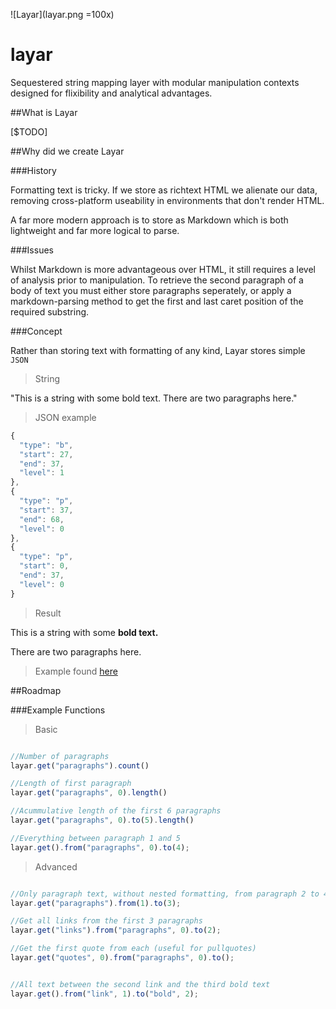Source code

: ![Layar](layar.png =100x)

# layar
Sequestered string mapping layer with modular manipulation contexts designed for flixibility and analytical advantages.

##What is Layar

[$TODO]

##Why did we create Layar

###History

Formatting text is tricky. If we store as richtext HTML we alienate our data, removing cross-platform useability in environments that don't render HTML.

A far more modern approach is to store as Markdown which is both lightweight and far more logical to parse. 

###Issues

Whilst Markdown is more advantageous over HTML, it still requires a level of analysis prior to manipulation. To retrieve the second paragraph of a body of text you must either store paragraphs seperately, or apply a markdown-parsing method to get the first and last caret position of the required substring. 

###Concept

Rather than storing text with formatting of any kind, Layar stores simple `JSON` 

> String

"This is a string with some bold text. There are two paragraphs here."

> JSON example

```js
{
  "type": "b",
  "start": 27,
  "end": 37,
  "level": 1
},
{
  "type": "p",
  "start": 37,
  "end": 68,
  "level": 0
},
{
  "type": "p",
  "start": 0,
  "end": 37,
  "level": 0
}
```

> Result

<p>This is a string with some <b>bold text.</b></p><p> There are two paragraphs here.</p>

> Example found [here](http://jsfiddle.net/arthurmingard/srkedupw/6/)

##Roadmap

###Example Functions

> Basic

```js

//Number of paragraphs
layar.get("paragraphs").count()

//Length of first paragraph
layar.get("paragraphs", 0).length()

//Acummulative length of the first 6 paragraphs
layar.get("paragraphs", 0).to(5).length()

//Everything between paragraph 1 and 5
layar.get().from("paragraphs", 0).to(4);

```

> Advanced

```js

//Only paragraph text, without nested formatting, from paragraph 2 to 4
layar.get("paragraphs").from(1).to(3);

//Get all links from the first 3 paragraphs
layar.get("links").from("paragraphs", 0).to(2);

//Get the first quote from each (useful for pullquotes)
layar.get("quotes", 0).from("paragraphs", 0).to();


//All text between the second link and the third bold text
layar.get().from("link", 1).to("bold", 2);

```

## Exercise directions
All entries above must be printed again verbatim, with images excluded.

## Completed exercise
Source code

: ![Layar](layar.png =100x)

# layar
Sequestered string mapping layer with modular manipulation contexts designed for flixibility and analytical advantages.

##What is Layar

[$TODO]

##Why did we create Layar

###History

Formatting text is tricky. If we store as richtext HTML we alienate our data, removing cross-platform useability in environments that don't render HTML.

A far more modern approach is to store as Markdown which is both lightweight and far more logical to parse. 

###Issues

Whilst Markdown is more advantageous over HTML, it still requires a level of analysis prior to manipulation. To retrieve the second paragraph of a body of text you must either store paragraphs seperately, or apply a markdown-parsing method to get the first and last caret position of the required substring. 

###Concept

Rather than storing text with formatting of any kind, Layar stores simple `JSON` 

> String

"This is a string with some bold text. There are two paragraphs here."

> JSON example

```js
{
  "type": "b",
  "start": 27,
  "end": 37,
  "level": 1
},
{
  "type": "p",
  "start": 37,
  "end": 68,
  "level": 0
},
{
  "type": "p",
  "start": 0,
  "end": 37,
  "level": 0
}
```

> Result

<p>This is a string with some <b>bold text.</b></p><p> There are two paragraphs here.</p>

> Example found [here](http://jsfiddle.net/arthurmingard/srkedupw/6/)

##Roadmap

###Example Functions

> Basic

```js

//Number of paragraphs
layar.get("paragraphs").count()

//Length of first paragraph
layar.get("paragraphs", 0).length()

//Acummulative length of the first 6 paragraphs
layar.get("paragraphs", 0).to(5).length()

//Everything between paragraph 1 and 5
layar.get().from("paragraphs", 0).to(4);

```

> Advanced

```js

//Only paragraph text, without nested formatting, from paragraph 2 to 4
layar.get("paragraphs").from(1).to(3);

//Get all links from the first 3 paragraphs
layar.get("links").from("paragraphs", 0).to(2);

//Get the first quote from each (useful for pullquotes)
layar.get("quotes", 0).from("paragraphs", 0).to();


//All text between the second link and the third bold text
layar.get().from("link", 1).to("bold", 2);

```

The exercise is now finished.